彭长宜笑了,说道:“大家的不好看,就你的小字好看。”
“对对,我也这么认为。丁一,回头我跟你学写这蝇头小楷。”郝东升边说边伸出手腕比划着。
丁一被他们说的有些不好意思了,说道:“你们如果在外面这样说就会被人笑话的,该说你们是老王卖瓜,自卖自夸了。”
呵呵,大家也都笑了,钱守旺说道:“我觉得咱们丁一应该得一等奖。”
丁一笑了,说道:“科长,如果没事的话我去看一眼,这里不能再呆下去了,不然一会我就找不到门口了。”
丁一开开门走了出去。郝东升说道:“我怎么听着丁一叫科长的时候声音那么好听啊?骨头都有些酥了……”说着,还扭动了一下身子,做出要瘫软的感觉。
“难不成你对丁一还有想法?”钱守旺说道。
“天哪,打死我也不敢,我对象盯的我好紧,跟她一起上街都不能看别的女人,再说,丁一哪是我这种人能够受用的,指不定给亢州哪个大少预备着呢?”郝东升说道。
“你得了吧,谁放着地级市不留,留在县级市?”老钱说道。
彭长宜笑笑没有答话,他想起了早上看到王圆和丁一的情景,也许……说不定……
彭长宜甩甩头,心想自己居然也这么无聊了,正在胡想着,部长打电话叫他过去。
他推开了部长办公室的门,就见部长拿着一封信放到铁簸箕里,很费力的弯下腰,手拿打火机刚要点。彭长宜进来后,说道:“我来吧。”
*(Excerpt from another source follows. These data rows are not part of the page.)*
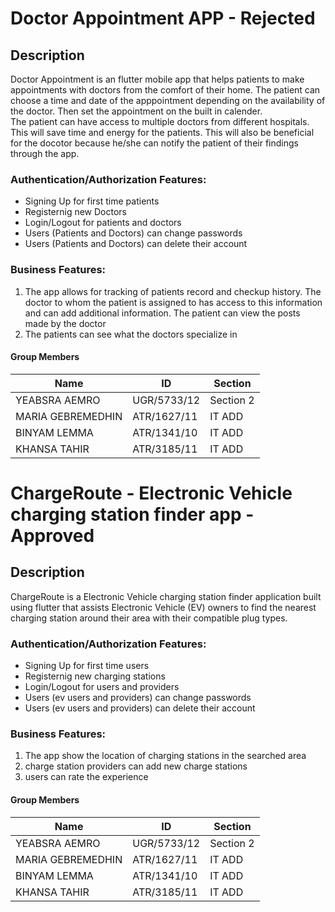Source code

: # Doctor Appointment APP - Rejected


## Description
Doctor Appointment is an flutter mobile app that helps patients to make appointments with doctors from the comfort of their home. The patient can choose a time and date of the apppointment depending on the availability of the doctor. Then set the appointment on the built in calender.<br>
The patient can have access to multiple doctors from different hospitals. This will save time and energy for the patients.
This will also be beneficial for the docotor because he/she can notify the patient of their findings through the app.<br>

### Authentication/Authorization Features:
- Signing Up for first time patients 
- Registernig new Doctors
- Login/Logout for patients and doctors
- Users (Patients and Doctors) can change passwords
- Users (Patients and Doctors) can delete their account

### Business Features:
1. The app allows for tracking of patients record and checkup history. The doctor to whom the patient is assigned to has access to this information and can add additional information. The patient can view the posts made by the doctor
2. The patients can see what the doctors specialize in

#### Group Members

| Name | ID | Section |
| --- | --- | --- |
| YEABSRA AEMRO | UGR/5733/12 | Section 2 |
| MARIA GEBREMEDHIN | ATR/1627/11 | IT ADD |
| BINYAM LEMMA | ATR/1341/10 | IT ADD |
| KHANSA TAHIR | ATR/3185/11 | IT ADD |<br>

# ChargeRoute -  Electronic Vehicle charging station finder app - Approved


## Description
ChargeRoute is a Electronic Vehicle charging station finder application built using flutter that assists Electronic Vehicle (EV) owners to find the nearest charging station around their area with their compatible plug types.<br>


### Authentication/Authorization Features:
- Signing Up for first time users
- Registernig new charging stations
- Login/Logout for users and providers
- Users (ev users and providers) can change passwords
- Users (ev users and providers) can delete their account

### Business Features:
1. The app show the location of charging stations in the searched area
2. charge station providers can add new charge stations
3. users can rate the experience 


#### Group Members

| Name | ID | Section |
| --- | --- | --- |
| YEABSRA AEMRO | UGR/5733/12 | Section 2 |
| MARIA GEBREMEDHIN | ATR/1627/11 | IT ADD |
| BINYAM LEMMA | ATR/1341/10 | IT ADD |
| KHANSA TAHIR | ATR/3185/11 | IT ADD |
部长犹豫了一下,还是打着了打火机,点着后回到办公桌。
彭长宜只看了一眼那燃烧的信纸,字迹很娟秀、规整,一看就是女人的字体,他赶紧调开目光,就见部长伸手递给他一个信封,说道:“这个也烧掉。”
彭长宜接过来后,赶紧放到火上,但是那火已经熄灭了,他从桌上拿过来打火机,把那个空信封点着。他在一瞬间看清了寄信深圳罗湖海关,上面还写着“亲启”的字样,字迹和信封上的一样。
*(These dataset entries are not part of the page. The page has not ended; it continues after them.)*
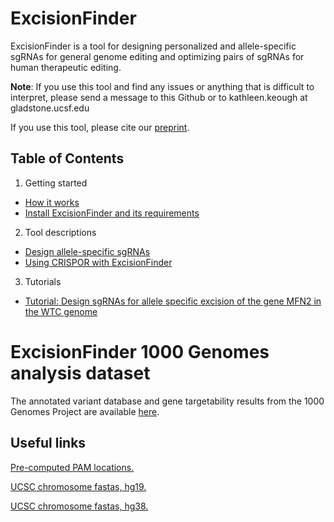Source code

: # ExcisionFinder

ExcisionFinder is a tool for designing personalized and allele-specific sgRNAs for general genome editing and optimizing pairs of sgRNAs for human therapeutic editing.

**Note**:  If you use this tool and find any issues or anything that is difficult to interpret, please send a message to this Github or to kathleen.keough at gladstone.ucsf.edu

If you use this tool, please cite our [preprint](https://www.biorxiv.org/content/early/2018/06/08/342923).

## Table of Contents

1. Getting started
* [How it works](https://github.com/keoughkath/ExcisionFinder/wiki/Overview)
* [Install ExcisionFinder and its requirements](https://github.com/keoughkath/ExcisionFinder/wiki/Install-ExcisionFinder-and-its-requirements)
2. Tool descriptions
* [Design allele-specific sgRNAs](https://github.com/keoughkath/ExcisionFinder/wiki/Usage:-gen_sgRNAs.py)
* [Using CRISPOR with ExcisionFinder](https://github.com/keoughkath/ExcisionFinder/wiki/Using-CRISPOR-with-gen_sgRNAs.py)
3. Tutorials
* [Tutorial: Design sgRNAs for allele specific excision of the gene MFN2 in the WTC genome](https://github.com/keoughkath/ExcisionFinder/wiki/Tutorial:-Design-sgRNAs-for-allele-specific-excision-of-the-gene-MFN2-in-the-WTC-genome)

# ExcisionFinder 1000 Genomes analysis dataset

The annotated variant database and gene targetability results from the 1000 Genomes Project are available [here](http://lighthouse.ucsf.edu/public_files_no_password/excisionFinderData_public/ExcisionFinder_manuscript_data/).

## Useful links

[Pre-computed PAM locations.](http://lighthouse.ucsf.edu/public_files_no_password/excisionFinderData_public/)

[UCSC chromosome fastas, hg19.](http://hgdownload.soe.ucsc.edu/goldenPath/hg19/chromosomes/)

[UCSC chromosome fastas, hg38.](http://hgdownload.soe.ucsc.edu/goldenPath/hg38/chromosomes/)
王家栋示意彭长宜坐下,喝了一口水,又抽出一支烟,彭长宜紧忙打着手中的打火机。半天,王家栋才说:“你今天放下手头上的工作,给我去车站接一个人,她叫谷卓,下午两点的火车。”
彭长宜觉得这个名字有些熟悉,一时又想不起来,就点点头,说道:“从哪儿来?”
王家栋深深吸了一口烟,说道:“深圳。”
听到这个名字后,彭长宜想到了那封信的地址,就不再问了。
“接到她后,你安排一个条件好点的住处,就说我临时有事出差了,一周以后才能回来。”王家栋说完,熄灭了烟,站起身,又说道:“这事你知道就行了。”
“明白。”彭长宜点着头说道。
从部长屋里出来后,彭长宜看了看表,还有时间,决定先到亢州宾馆定个房间,刚拿起电话又放下了,他想起了部长的嘱咐,就决定亲自去宾馆订房间。
出了大楼后,彭长宜没有去亢州宾馆,既然部长不愿见这个人,就不能把这人放在这么明显的地方。他直接骑车来到了中铁宾馆,中铁宾馆是不对外的,但是彭长宜有市委工作证,就定下了一个高标准的单间。
彭长宜要了房间的钥匙,亲自到这个单间巡视了一遍,感觉很满意,就跟服务员要了一张32开的白纸,掏出钢笔,双勾出“接谷卓”三个大字,然后又把笔画加宽加重,这才折好,装进公文包里,一会到车站接人的时候用。
就在他装起那张写着谷卓名字的纸后,他终于想起谷卓是谁了。尽管他不认识这个人,但是彭长宜来到组织部后,听人们在背后说起过这个人,岳母也曾经说起过这个女人。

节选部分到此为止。